Please repeat the lines below exactly. Begin with the line containing "3: Ganzrationale Funktionen" and go on through the line containing "Der Vorstand einer".
____________________
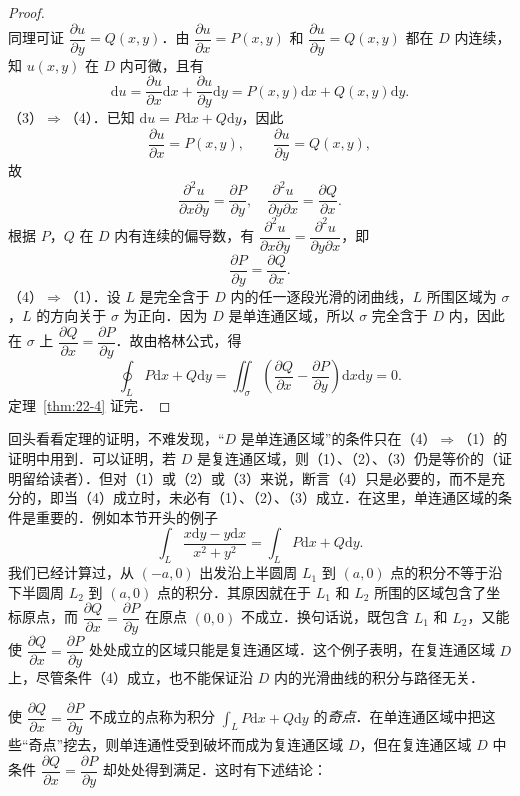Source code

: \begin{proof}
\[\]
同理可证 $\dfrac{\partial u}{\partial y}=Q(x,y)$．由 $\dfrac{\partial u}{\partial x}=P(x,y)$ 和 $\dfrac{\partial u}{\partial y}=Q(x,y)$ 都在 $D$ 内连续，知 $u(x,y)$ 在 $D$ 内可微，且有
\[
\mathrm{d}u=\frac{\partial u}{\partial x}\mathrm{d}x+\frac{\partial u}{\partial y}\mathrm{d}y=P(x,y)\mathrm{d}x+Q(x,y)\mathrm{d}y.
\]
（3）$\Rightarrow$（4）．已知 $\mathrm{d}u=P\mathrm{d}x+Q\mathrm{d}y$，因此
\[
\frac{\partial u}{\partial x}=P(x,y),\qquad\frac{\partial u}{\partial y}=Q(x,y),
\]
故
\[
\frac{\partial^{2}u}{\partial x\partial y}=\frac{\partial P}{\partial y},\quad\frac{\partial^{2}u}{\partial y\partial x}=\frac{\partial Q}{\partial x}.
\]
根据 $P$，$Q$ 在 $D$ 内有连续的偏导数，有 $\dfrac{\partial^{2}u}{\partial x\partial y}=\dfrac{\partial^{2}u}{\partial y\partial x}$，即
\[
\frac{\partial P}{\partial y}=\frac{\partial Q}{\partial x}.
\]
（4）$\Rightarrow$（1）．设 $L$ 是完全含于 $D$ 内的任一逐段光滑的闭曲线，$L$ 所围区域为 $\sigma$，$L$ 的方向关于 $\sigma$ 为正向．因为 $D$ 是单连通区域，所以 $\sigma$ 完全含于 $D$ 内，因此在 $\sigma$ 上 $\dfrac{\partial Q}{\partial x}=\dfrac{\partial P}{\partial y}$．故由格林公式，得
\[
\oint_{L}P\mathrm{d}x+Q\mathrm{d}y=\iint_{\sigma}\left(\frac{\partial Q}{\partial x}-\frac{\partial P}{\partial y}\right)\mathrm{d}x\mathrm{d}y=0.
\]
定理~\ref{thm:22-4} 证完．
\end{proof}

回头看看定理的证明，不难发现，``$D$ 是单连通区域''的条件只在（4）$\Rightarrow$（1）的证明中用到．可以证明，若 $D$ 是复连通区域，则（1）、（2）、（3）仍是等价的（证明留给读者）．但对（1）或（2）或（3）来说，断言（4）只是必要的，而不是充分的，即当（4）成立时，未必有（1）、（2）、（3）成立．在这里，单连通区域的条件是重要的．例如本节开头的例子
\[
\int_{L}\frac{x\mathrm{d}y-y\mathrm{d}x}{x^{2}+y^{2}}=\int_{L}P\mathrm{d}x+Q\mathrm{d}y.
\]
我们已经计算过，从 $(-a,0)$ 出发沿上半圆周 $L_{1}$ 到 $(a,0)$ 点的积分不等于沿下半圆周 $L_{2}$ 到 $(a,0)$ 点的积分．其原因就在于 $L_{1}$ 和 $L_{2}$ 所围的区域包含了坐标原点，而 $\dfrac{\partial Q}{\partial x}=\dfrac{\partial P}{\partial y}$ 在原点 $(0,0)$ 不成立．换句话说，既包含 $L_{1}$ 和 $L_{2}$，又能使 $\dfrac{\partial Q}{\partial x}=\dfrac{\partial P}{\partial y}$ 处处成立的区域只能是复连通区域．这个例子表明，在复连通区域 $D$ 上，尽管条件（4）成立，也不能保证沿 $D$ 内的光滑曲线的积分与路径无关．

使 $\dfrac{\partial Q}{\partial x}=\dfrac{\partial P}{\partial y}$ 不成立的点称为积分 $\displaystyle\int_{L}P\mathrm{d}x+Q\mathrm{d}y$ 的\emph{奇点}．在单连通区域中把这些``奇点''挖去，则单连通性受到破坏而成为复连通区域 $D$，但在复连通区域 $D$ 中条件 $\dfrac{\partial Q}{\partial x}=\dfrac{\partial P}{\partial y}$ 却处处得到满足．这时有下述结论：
____________________
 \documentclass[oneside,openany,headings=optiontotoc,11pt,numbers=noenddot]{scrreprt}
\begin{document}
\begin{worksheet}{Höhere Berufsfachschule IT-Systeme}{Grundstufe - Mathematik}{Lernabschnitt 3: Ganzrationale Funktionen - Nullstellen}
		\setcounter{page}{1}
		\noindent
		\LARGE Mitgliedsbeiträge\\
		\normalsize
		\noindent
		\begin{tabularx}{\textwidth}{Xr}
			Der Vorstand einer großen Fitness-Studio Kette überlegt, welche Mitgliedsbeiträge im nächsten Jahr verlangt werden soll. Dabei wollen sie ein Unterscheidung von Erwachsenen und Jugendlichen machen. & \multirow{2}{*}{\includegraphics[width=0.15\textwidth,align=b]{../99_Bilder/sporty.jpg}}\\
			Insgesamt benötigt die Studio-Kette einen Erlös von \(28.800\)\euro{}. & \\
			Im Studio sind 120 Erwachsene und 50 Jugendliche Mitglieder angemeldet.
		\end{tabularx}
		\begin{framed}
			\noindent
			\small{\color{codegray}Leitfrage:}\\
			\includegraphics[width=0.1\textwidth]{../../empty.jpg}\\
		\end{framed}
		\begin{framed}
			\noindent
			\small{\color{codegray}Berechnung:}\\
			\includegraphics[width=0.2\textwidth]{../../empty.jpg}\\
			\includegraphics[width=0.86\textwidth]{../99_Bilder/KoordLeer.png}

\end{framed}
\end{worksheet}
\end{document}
____________________
_Result of this exercise_
\begin{worksheet}{Höhere Berufsfachschule IT-Systeme}{Grundstufe - Mathematik}{Lernabschnitt 3: Ganzrationale Funktionen - Nullstellen}
		\setcounter{page}{1}
		\noindent
		\LARGE Mitgliedsbeiträge\\
		\normalsize
		\noindent
		\begin{tabularx}{\textwidth}{Xr}
			Der Vorstand einer großen Fitness-Studio Kette überlegt, welche Mitgliedsbeiträge im nächsten Jahr verlangt werden soll. Dabei wollen sie ein Unterscheidung von Erwachsenen und Jugendlichen machen. & \multirow{2}{*}{\includegraphics[width=0.15\textwidth,align=b]{../99_Bilder/sporty.jpg}}\\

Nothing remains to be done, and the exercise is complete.